• **EXTRACTED DATA**
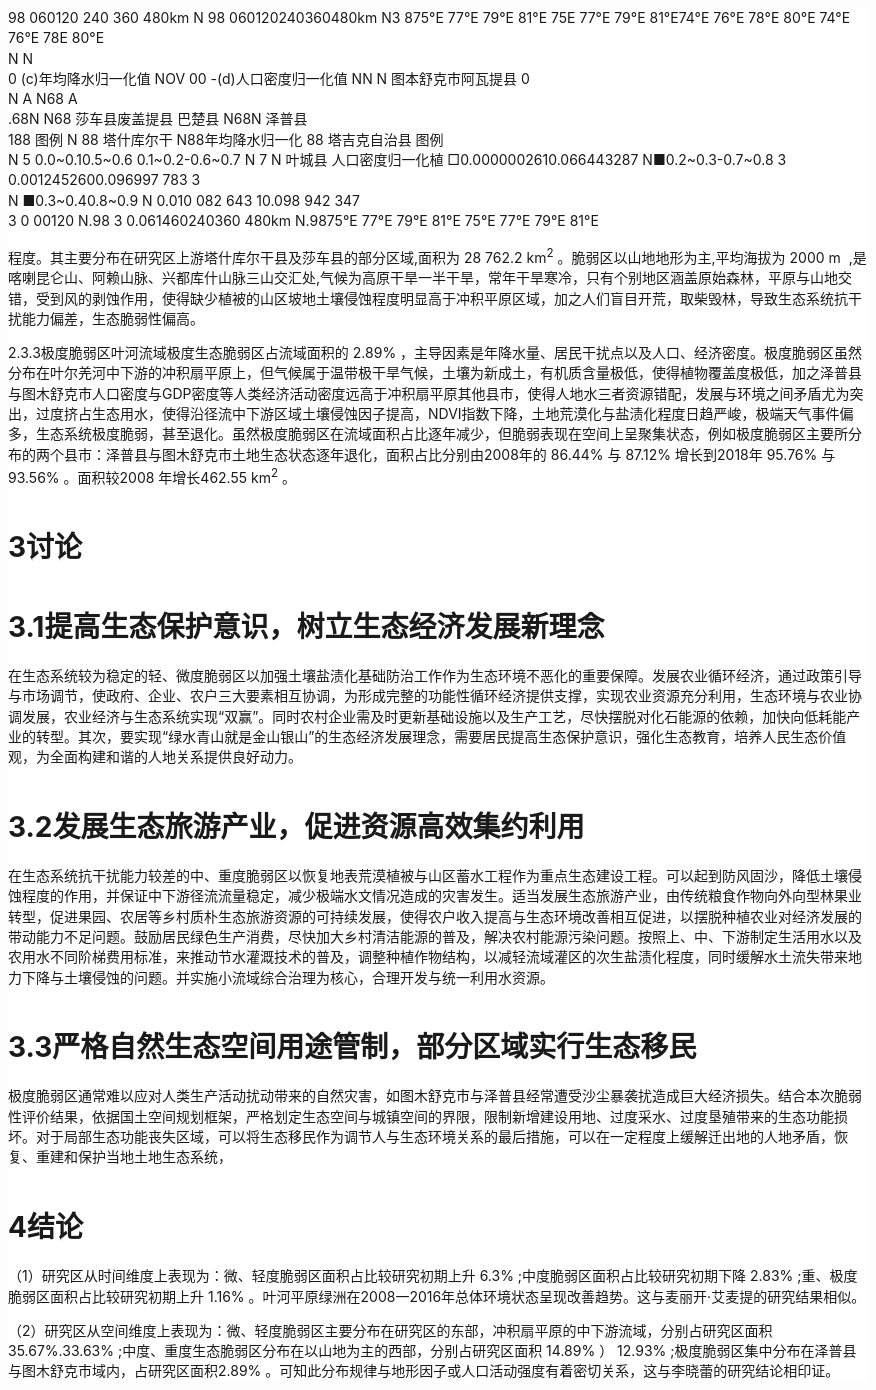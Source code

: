 98 060120 240 360 480km N 98 060120240360480km N3 875°E 77°E 79°E 81°E 75E 77°E 79°E 81°E74°E 76°E 78°E 80°E 74°E 76°E 78E 80°E  
N N  
0 (c)年均降水归一化值 NOV 00 -(d)人口密度归一化值 NN N 图本舒克市阿瓦提县 0  
N A N68 A  
.68N N68 莎车县废盖提县 巴楚县 N68N 泽普县  
188 图例 N 88 塔什库尔干 N88年均降水归一化 88 塔吉克自治县 图例  
N 5 0.0\~0.10.5\~0.6 0.1\~0.2-0.6\~0.7 N 7 N 叶城县 人口密度归一化植 □0.0000002610.066443287 N■0.2\~0.3-0.7\~0.8 3 0.0012452600.096997 783 3  
N ■0.3\~0.40.8\~0.9 N 0.010 082 643 10.098 942 347  
3 0 00120 N.98 3 0.061460240360 480km N.9875°E 77°E 79°E 81°E 75°E 77°E 79°E 81°E

程度。其主要分布在研究区上游塔什库尔干县及莎车县的部分区域,面积为 $2 8 \ 7 6 2 . 2 \ \mathrm { k m } ^ { 2 }$ 。脆弱区以山地地形为主,平均海拔为 $2 0 0 0 \mathrm { ~ m ~ }$ ,是喀喇昆仑山、阿赖山脉、兴都库什山脉三山交汇处,气候为高原干旱一半干旱，常年干旱寒冷，只有个别地区涵盖原始森林，平原与山地交错，受到风的剥蚀作用，使得缺少植被的山区坡地土壤侵蚀程度明显高于冲积平原区域，加之人们盲目开荒，取柴毁林，导致生态系统抗干扰能力偏差，生态脆弱性偏高。

2.3.3极度脆弱区叶河流域极度生态脆弱区占流域面积的 $2 . 8 9 \%$ ，主导因素是年降水量、居民干扰点以及人口、经济密度。极度脆弱区虽然分布在叶尔羌河中下游的冲积扇平原上，但气候属于温带极干旱气候，土壤为新成土，有机质含量极低，使得植物覆盖度极低，加之泽普县与图木舒克市人口密度与GDP密度等人类经济活动密度远高于冲积扇平原其他县市，使得人地水三者资源错配，发展与环境之间矛盾尤为突出，过度挤占生态用水，使得沿径流中下游区域土壤侵蚀因子提高，NDVI指数下降，土地荒漠化与盐渍化程度日趋严峻，极端天气事件偏多，生态系统极度脆弱，甚至退化。虽然极度脆弱区在流域面积占比逐年减少，但脆弱表现在空间上呈聚集状态，例如极度脆弱区主要所分布的两个县市：泽普县与图木舒克市土地生态状态逐年退化，面积占比分别由2008年的 $8 6 . 4 4 \%$ 与 $8 7 . 1 2 \%$ 增长到2018年 $9 5 . 7 6 \%$ 与 $9 3 . 5 6 \%$ 。面积较2008 年增长$4 6 2 . 5 5 ~ \mathrm { k m } ^ { 2 }$ 。

# 3讨论

# 3.1提高生态保护意识，树立生态经济发展新理念

在生态系统较为稳定的轻、微度脆弱区以加强土壤盐渍化基础防治工作作为生态环境不恶化的重要保障。发展农业循环经济，通过政策引导与市场调节，使政府、企业、农户三大要素相互协调，为形成完整的功能性循环经济提供支撑，实现农业资源充分利用，生态环境与农业协调发展，农业经济与生态系统实现“双赢”。同时农村企业需及时更新基础设施以及生产工艺，尽快摆脱对化石能源的依赖，加快向低耗能产业的转型。其次，要实现“绿水青山就是金山银山”的生态经济发展理念，需要居民提高生态保护意识，强化生态教育，培养人民生态价值观，为全面构建和谐的人地关系提供良好动力。

# 3.2发展生态旅游产业，促进资源高效集约利用

在生态系统抗干扰能力较差的中、重度脆弱区以恢复地表荒漠植被与山区蓄水工程作为重点生态建设工程。可以起到防风固沙，降低土壤侵蚀程度的作用，并保证中下游径流流量稳定，减少极端水文情况造成的灾害发生。适当发展生态旅游产业，由传统粮食作物向外向型林果业转型，促进果园、农居等乡村质朴生态旅游资源的可持续发展，使得农户收入提高与生态环境改善相互促进，以摆脱种植农业对经济发展的带动能力不足问题。鼓励居民绿色生产消费，尽快加大乡村清洁能源的普及，解决农村能源污染问题。按照上、中、下游制定生活用水以及农用水不同阶梯费用标准，来推动节水灌溉技术的普及，调整种植作物结构，以减轻流域灌区的次生盐渍化程度，同时缓解水土流失带来地力下降与土壤侵蚀的问题。并实施小流域综合治理为核心，合理开发与统一利用水资源。

# 3.3严格自然生态空间用途管制，部分区域实行生态移民

极度脆弱区通常难以应对人类生产活动扰动带来的自然灾害，如图木舒克市与泽普县经常遭受沙尘暴袭扰造成巨大经济损失。结合本次脆弱性评价结果，依据国土空间规划框架，严格划定生态空间与城镇空间的界限，限制新增建设用地、过度采水、过度垦殖带来的生态功能损坏。对于局部生态功能丧失区域，可以将生态移民作为调节人与生态环境关系的最后措施，可以在一定程度上缓解迁出地的人地矛盾，恢复、重建和保护当地土地生态系统，

# 4结论

（1）研究区从时间维度上表现为：微、轻度脆弱区面积占比较研究初期上升 $6 . 3 \%$ ;中度脆弱区面积占比较研究初期下降 $2 . 8 3 \%$ ;重、极度脆弱区面积占比较研究初期上升 $1 . 1 6 \%$ 。叶河平原绿洲在2008一2016年总体环境状态呈现改善趋势。这与麦丽开·艾麦提的研究结果相似。

（2）研究区从空间维度上表现为：微、轻度脆弱区主要分布在研究区的东部，冲积扇平原的中下游流域，分别占研究区面积 $3 5 . 6 7 \% . 3 3 . 6 3 \%$ ;中度、重度生态脆弱区分布在以山地为主的西部，分别占研究区面积 $1 4 . 8 9 \%$ ） $1 2 . 9 3 \%$ ;极度脆弱区集中分布在泽普县与图木舒克市域内，占研究区面积$2 . 8 9 \%$ 。可知此分布规律与地形因子或人口活动强度有着密切关系，这与李晓蕾的研究结论相印证。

• **BRIEF**
Although the records above contain pictures, the copy should hold only the lines from their start through the line containing "3 0 00120 N.98", each exactly as written, and none of the pictures.

• **RESPONSE AREA**
Source code

: 98 060120 240 360 480km N 98 060120240360480km N3 875°E 77°E 79°E 81°E 75E 77°E 79°E 81°E74°E 76°E 78°E 80°E 74°E 76°E 78E 80°E  
N N  
0 (c)年均降水归一化值 NOV 00 -(d)人口密度归一化值 NN N 图本舒克市阿瓦提县 0  
N A N68 A  
.68N N68 莎车县废盖提县 巴楚县 N68N 泽普县  
188 图例 N 88 塔什库尔干 N88年均降水归一化 88 塔吉克自治县 图例  
N 5 0.0\~0.10.5\~0.6 0.1\~0.2-0.6\~0.7 N 7 N 叶城县 人口密度归一化植 □0.0000002610.066443287 N■0.2\~0.3-0.7\~0.8 3 0.0012452600.096997 783 3  
N ■0.3\~0.40.8\~0.9 N 0.010 082 643 10.098 942 347  
3 0 00120 N.98 3 0.061460240360 480km N.9875°E 77°E 79°E 81°E 75°E 77°E 79°E 81°E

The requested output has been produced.